The ideal of promoting literacy in family settings became a cornerstone of
these social and educational visions in the USA, the United Kingdom, and Canada.
The potential for understanding family settings as a lens into the socio-cultural
nature of literacy, which was introduced by the social turn in literacy research
described in Chapter Six, was all but erased as the concept of “family
literacy” became associated not with a socio-cultural phenomenon but an
educational intervention involving parents and their young children.

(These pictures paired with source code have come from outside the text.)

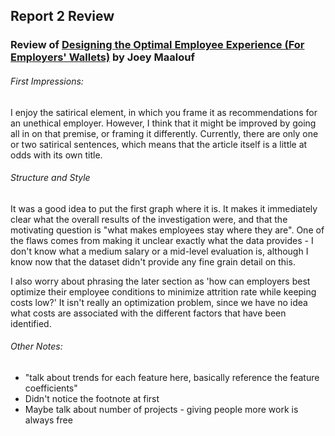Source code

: ## Report 2 Review
### Review of [Designing the Optimal Employee Experience (For Employers' Wallets)](https://github.com/joeylmaalouf/HR-analytics/blob/master/report/report3.md) by Joey Maalouf

###### First Impressions:
I enjoy the satirical element, in which you frame it as recommendations for an unethical employer. However, I think that it might be improved by going all in on that premise, or framing it differently. Currently, there are only one or two satirical sentences, which means that the article itself is a little at odds with its own title.

###### Structure and Style
It was a good idea to put the first graph where it is. It makes it immediately clear what the overall results of the investigation were, and that the motivating question is "what makes employees stay where they are". One of the flaws comes from making it unclear exactly what the data provides - I don't know what a medium salary or a mid-level evaluation is, although I know now that the dataset didn't provide any fine grain detail on this.

I also worry about phrasing the later section as 'how can employers best optimize their employee conditions to minimize attrition rate while keeping costs low?' It isn't really an optimization problem, since we have no idea what costs are associated with the different factors that have been identified.

###### Other Notes:
- "talk about trends for each feature here, basically reference the feature coefficients"
- Didn't notice the footnote at first
- Maybe talk about number of projects - giving people more work is always free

The following
definition, from the National Council for Family Literacy in the USA, reflected
this shift, and the dominant mission of family literacy in policy and programs
in North America: “At NCFL we prefer to define family literacy as a
holistic, family focused approach, targeting at-risk parents and children with
intensive, frequent, and long term educational and other services”
(Darling, 1993, p. 3). Indeed the terms “intensive,” “frequent,”
and “long term” denoted the application of educational interventions
to interrupt the “cycle of illiteracy” that proponents of this approach
believed was the cause of children’s academic difficulties in school.
16 See, for example, Paul Kropp (1995), a Canadian children’s author who became a promotional speaker for literacy groups, a contributor to Parents Today magazine on reading and schooling issues, and an advocate, in the late 1990s, for “boys’ literacy. Robert Munsch is the family literacy advocate for ABC Canada, a corporate funded literacy promotion agency based in Ottawa, Canada.